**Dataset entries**

+ + + + + + +

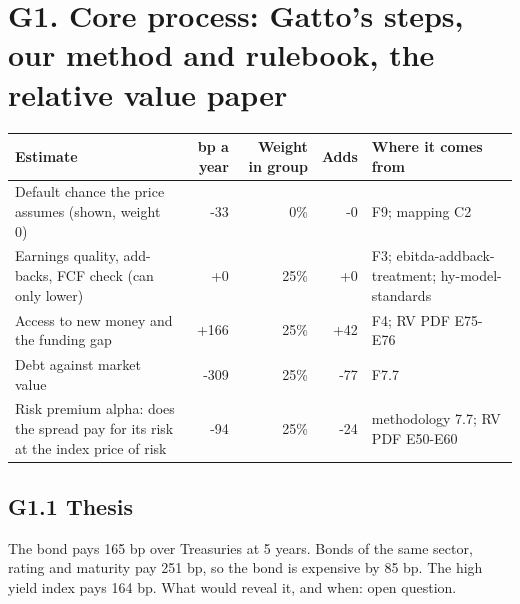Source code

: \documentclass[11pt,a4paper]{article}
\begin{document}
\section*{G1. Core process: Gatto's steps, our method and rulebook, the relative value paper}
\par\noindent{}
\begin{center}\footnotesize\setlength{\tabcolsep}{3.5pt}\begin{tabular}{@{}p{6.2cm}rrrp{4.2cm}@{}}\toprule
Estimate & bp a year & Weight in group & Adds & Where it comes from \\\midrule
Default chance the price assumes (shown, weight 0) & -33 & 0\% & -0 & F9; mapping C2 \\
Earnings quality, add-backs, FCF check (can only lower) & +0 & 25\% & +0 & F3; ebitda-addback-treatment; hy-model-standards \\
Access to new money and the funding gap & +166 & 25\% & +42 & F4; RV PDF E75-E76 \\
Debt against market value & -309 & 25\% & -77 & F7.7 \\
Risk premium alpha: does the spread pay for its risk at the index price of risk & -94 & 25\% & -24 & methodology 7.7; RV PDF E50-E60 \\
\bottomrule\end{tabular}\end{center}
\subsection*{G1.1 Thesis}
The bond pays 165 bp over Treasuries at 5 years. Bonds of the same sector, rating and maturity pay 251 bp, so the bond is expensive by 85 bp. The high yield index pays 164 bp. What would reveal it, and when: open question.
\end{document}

+ + + + + + +

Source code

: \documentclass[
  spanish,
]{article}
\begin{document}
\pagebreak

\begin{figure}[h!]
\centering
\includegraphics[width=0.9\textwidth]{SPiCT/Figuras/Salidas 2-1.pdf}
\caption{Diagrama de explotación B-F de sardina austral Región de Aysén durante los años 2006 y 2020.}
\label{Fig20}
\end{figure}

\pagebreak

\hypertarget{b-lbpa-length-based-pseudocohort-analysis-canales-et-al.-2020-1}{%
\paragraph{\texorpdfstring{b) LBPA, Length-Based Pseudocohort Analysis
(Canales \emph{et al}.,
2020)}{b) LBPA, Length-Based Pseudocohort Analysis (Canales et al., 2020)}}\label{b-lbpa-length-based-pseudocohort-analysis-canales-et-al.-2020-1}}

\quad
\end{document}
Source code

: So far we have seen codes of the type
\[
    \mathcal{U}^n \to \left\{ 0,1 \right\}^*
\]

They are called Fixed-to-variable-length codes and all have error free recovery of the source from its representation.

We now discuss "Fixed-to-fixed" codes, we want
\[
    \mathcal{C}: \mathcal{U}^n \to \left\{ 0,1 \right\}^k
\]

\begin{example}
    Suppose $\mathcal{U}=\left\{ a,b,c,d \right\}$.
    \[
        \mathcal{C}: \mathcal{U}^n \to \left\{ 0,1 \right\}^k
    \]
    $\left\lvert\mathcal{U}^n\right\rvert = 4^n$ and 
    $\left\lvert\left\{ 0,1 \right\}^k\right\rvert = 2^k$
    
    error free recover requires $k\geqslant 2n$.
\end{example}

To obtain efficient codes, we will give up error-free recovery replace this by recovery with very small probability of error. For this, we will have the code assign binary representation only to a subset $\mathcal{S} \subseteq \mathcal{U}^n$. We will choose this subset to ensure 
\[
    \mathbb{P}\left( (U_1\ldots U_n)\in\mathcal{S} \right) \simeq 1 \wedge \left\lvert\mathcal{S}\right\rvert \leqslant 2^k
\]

+ + + + + + +

**PROBLEM REQUIREMENTS**
From the entries above, return exactly the line containing "Default chance the", the line containing "Access to new", and all lines between, and nothing else.

**YOUR SOLUTION**
Default chance the price assumes (shown, weight 0) & -33 & 0\% & -0 & F9; mapping C2 \\
Earnings quality, add-backs, FCF check (can only lower) & +0 & 25\% & +0 & F3; ebitda-addback-treatment; hy-model-standards \\
Access to new money and the funding gap & +166 & 25\% & +42 & F4; RV PDF E75-E76 \\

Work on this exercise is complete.